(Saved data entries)

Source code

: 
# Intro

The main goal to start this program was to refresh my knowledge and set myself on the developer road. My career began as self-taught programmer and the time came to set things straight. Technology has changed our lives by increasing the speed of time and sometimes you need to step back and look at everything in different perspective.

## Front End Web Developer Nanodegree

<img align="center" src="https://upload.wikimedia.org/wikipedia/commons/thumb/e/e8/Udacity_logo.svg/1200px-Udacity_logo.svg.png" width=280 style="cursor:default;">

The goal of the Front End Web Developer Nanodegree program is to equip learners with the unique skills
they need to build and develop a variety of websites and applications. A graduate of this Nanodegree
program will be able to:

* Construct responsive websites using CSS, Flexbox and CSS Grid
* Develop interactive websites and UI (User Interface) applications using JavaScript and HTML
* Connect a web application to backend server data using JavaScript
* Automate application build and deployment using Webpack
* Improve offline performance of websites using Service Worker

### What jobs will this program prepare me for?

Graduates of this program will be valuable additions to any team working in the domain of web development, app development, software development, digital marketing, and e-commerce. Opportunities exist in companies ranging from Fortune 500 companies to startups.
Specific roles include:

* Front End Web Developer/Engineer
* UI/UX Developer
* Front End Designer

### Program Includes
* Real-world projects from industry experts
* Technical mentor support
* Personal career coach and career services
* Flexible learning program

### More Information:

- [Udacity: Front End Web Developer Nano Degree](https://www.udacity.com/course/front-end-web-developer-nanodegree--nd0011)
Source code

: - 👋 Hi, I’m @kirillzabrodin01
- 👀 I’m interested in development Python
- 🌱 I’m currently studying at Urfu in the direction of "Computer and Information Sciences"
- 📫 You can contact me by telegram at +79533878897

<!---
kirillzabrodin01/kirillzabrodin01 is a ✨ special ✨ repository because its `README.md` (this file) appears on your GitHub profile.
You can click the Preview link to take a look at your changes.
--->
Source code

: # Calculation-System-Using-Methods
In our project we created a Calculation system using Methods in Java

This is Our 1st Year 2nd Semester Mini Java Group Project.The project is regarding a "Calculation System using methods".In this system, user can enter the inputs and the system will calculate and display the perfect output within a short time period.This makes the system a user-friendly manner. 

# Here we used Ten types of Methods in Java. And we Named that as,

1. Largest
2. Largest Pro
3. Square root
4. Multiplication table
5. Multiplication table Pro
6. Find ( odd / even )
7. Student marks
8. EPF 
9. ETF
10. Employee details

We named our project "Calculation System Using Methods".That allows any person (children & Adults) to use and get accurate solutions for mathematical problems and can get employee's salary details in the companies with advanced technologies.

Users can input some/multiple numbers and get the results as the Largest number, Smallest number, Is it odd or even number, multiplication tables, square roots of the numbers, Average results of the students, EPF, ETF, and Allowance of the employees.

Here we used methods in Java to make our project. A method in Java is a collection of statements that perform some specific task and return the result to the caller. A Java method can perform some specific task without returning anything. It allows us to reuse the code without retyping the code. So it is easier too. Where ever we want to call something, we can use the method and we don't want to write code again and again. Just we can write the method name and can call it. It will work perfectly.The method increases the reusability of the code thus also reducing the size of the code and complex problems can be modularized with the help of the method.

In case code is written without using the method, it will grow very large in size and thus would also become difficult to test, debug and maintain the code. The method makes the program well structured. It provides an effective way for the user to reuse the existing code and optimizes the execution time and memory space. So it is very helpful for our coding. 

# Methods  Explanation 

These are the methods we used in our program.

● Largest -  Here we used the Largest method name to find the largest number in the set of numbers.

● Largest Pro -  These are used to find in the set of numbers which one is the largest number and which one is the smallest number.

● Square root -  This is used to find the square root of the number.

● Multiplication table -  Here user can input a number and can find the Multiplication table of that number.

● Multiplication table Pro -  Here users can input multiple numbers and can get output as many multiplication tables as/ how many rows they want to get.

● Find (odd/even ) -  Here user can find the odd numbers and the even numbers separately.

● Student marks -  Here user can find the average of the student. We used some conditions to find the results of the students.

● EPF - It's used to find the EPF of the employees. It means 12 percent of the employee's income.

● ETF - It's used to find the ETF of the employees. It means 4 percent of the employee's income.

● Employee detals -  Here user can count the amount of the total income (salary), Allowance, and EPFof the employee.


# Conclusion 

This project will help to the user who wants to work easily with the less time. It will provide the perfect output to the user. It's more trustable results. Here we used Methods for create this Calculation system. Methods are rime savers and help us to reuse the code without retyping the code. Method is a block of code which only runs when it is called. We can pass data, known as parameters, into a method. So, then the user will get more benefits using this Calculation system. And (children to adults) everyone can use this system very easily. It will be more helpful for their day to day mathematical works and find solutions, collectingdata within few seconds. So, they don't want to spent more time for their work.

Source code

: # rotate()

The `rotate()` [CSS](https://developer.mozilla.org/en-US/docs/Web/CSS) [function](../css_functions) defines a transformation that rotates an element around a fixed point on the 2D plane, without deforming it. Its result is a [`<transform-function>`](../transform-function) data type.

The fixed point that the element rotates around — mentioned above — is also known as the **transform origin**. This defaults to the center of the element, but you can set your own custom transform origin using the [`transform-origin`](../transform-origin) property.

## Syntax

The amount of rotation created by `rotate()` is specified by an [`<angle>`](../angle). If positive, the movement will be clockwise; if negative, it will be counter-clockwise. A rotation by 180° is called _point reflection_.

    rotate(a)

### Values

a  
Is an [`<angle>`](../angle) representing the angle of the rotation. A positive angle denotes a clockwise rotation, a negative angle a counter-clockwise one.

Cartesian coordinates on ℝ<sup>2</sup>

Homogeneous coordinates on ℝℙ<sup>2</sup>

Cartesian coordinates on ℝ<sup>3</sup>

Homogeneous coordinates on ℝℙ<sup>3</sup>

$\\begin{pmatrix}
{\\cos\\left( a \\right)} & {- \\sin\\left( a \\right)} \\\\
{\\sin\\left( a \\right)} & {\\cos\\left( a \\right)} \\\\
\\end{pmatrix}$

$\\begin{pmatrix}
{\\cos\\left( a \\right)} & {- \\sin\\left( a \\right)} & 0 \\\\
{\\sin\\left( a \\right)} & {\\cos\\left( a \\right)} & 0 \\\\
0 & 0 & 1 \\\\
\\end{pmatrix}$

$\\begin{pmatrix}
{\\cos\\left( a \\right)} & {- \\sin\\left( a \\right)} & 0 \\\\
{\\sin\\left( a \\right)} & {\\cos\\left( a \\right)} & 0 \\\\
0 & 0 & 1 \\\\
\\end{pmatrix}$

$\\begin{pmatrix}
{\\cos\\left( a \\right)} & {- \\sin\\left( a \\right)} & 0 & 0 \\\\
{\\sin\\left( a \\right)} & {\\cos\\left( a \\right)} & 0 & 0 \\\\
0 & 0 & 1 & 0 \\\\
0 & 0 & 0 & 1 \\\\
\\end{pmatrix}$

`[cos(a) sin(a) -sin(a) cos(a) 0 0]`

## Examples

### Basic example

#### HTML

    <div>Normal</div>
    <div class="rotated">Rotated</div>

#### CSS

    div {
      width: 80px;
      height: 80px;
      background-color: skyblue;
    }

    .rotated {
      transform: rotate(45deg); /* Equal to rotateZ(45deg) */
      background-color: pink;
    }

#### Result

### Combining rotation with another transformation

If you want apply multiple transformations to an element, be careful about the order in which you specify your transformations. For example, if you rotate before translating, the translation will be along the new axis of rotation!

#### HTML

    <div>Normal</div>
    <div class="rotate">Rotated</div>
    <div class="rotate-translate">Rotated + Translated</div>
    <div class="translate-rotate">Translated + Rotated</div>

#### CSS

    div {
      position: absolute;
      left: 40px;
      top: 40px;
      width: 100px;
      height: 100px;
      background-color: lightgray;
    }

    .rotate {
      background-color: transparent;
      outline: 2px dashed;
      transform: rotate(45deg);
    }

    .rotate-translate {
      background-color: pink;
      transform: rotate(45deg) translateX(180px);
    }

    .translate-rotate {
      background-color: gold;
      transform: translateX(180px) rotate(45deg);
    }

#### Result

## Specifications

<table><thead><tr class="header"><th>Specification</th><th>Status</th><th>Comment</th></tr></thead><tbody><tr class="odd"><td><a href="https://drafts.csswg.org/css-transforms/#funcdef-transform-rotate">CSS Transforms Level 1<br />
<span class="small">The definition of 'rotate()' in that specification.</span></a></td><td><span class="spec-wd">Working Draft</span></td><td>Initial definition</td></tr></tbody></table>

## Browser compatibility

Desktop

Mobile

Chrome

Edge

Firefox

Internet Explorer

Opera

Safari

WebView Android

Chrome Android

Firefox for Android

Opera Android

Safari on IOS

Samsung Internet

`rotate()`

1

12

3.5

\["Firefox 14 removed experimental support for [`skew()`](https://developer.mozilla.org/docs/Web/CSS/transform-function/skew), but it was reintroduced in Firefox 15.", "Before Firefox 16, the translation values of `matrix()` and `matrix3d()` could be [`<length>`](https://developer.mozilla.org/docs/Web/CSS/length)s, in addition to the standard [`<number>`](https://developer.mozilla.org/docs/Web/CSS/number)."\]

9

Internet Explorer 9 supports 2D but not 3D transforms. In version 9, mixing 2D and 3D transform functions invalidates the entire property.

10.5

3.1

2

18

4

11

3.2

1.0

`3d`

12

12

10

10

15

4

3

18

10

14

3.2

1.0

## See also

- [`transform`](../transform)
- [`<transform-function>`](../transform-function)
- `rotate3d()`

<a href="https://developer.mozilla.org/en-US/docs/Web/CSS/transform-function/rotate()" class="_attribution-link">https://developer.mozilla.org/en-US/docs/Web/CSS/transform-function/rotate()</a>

- TASK TO CARRY OUT: Among the records above, extract exactly the lines from the line with "from industry experts" to the line with "- 👀 I’m interested in development Python", both lines included, and leave out the rest.

- REPLY TO THE TASK:
* Real-world projects from industry experts
* Technical mentor support
* Personal career coach and career services
* Flexible learning program

### More Information:

- [Udacity: Front End Web Developer Nano Degree](https://www.udacity.com/course/front-end-web-developer-nanodegree--nd0011)
Source code

: - 👋 Hi, I’m @kirillzabrodin01
- 👀 I’m interested in development Python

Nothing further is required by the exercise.